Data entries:
BEGIN

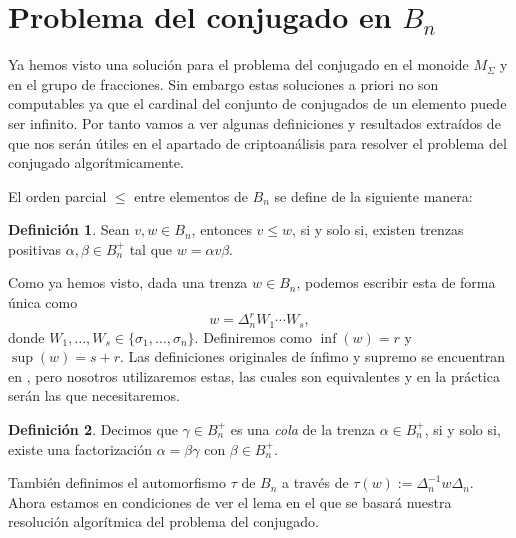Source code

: \documentclass[12pt]{book}
\theoremstyle{definition}
\newtheorem{defi}{Definición}[section]
\begin{document}
\section{Problema del conjugado en $B_n$}

Ya hemos visto una solución para el problema del conjugado en el monoide $M_\Sigma$ y en el grupo de fracciones. Sin embargo estas soluciones a priori no son computables ya que el cardinal del conjunto de conjugados de un elemento puede ser infinito. Por tanto vamos a ver algunas definiciones y resultados extraídos de \cite{Att} que nos serán útiles en el apartado de criptoanálisis para resolver el problema del conjugado algorítmicamente.

El orden parcial $\leq$ entre elementos de $B_n$ se define de la siguiente manera:

\begin{defi}
Sean $v,w\in B_n$, entonces $v\leq w$, si y solo si, existen trenzas positivas $\alpha,\beta\in B_n^{+}$ tal que $w = \alpha v\beta$.
\end{defi}

Como ya hemos visto, dada una trenza $w\in B_n$, podemos escribir esta de forma única como
$$w = \Delta_n^r W_1\cdots W_s,$$
donde $W_1,\ldots,W_s\in\{\sigma_1,\ldots,\sigma_n\}$. Definiremos como $\inf(w) = r$ y $\sup(w)=s+r$. Las definiciones originales de ínfimo y supremo se encuentran en \cite{Alg}, pero nosotros utilizaremos estas, las cuales son equivalentes y en la práctica serán las que necesitaremos.

\begin{defi}
Decimos que $\gamma\in B_n^+$ es una \textit{cola} de la trenza $\alpha\in B_n^+$, si y solo si, existe una factorización $\alpha = \beta\gamma$ con $\beta\in B_n^+$.
\end{defi}

También definimos el automorfismo $\tau$ de $B_n$ a través de $\tau(w):=\Delta_n^{-1}w\Delta_n$. Ahora estamos en condiciones de ver el lema en el que se basará nuestra resolución algorítmica del problema del conjugado.
\end{document}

END

## Task item
Go through the data above and copy each line in which "cite" appears.

## Output of the exercise
Ya hemos visto una solución para el problema del conjugado en el monoide $M_\Sigma$ y en el grupo de fracciones. Sin embargo estas soluciones a priori no son computables ya que el cardinal del conjunto de conjugados de un elemento puede ser infinito. Por tanto vamos a ver algunas definiciones y resultados extraídos de \cite{Att} que nos serán útiles en el apartado de criptoanálisis para resolver el problema del conjugado algorítmicamente.
donde $W_1,\ldots,W_s\in\{\sigma_1,\ldots,\sigma_n\}$. Definiremos como $\inf(w) = r$ y $\sup(w)=s+r$. Las definiciones originales de ínfimo y supremo se encuentran en \cite{Alg}, pero nosotros utilizaremos estas, las cuales son equivalentes y en la práctica serán las que necesitaremos.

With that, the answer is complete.